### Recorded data
• • •

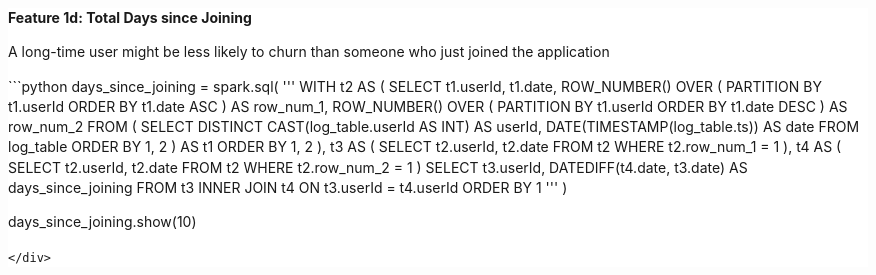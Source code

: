 </div>



**Feature 1d: Total Days since Joining**

A long-time user might be less likely to churn than someone who just joined the application



<div markdown="1" class="cell code_cell">
<div class="input_area" markdown="1">
```python
days_since_joining = spark.sql(
    '''
    WITH t2 AS (
        SELECT 
            t1.userId,
            t1.date,
            ROW_NUMBER() OVER (
                PARTITION BY t1.userId
                ORDER BY t1.date ASC
            ) AS row_num_1,
            ROW_NUMBER() OVER (
                PARTITION BY t1.userId
                ORDER BY t1.date DESC
            ) AS row_num_2
        FROM (
            SELECT DISTINCT
                CAST(log_table.userId AS INT) AS userId,
                DATE(TIMESTAMP(log_table.ts)) AS date
            FROM log_table
            ORDER BY 1, 2
        ) AS t1
        ORDER BY 1, 2
    ),
    t3 AS (
        SELECT
            t2.userId,
            t2.date
        FROM t2
        WHERE t2.row_num_1 = 1
    ),
    t4 AS (
        SELECT
            t2.userId,
            t2.date
        FROM t2
        WHERE t2.row_num_2 = 1
    )
    SELECT
        t3.userId,
        DATEDIFF(t4.date, t3.date) AS days_since_joining
    FROM t3
    INNER JOIN t4
    ON t3.userId = t4.userId
    ORDER BY 1
    '''
)

days_since_joining.show(10)

```
</div>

• • •

### Problem
In the data above, which lines include "WHERE"? Return those lines.

### Answer to the exercise
        WHERE t2.row_num_1 = 1
        WHERE t2.row_num_2 = 1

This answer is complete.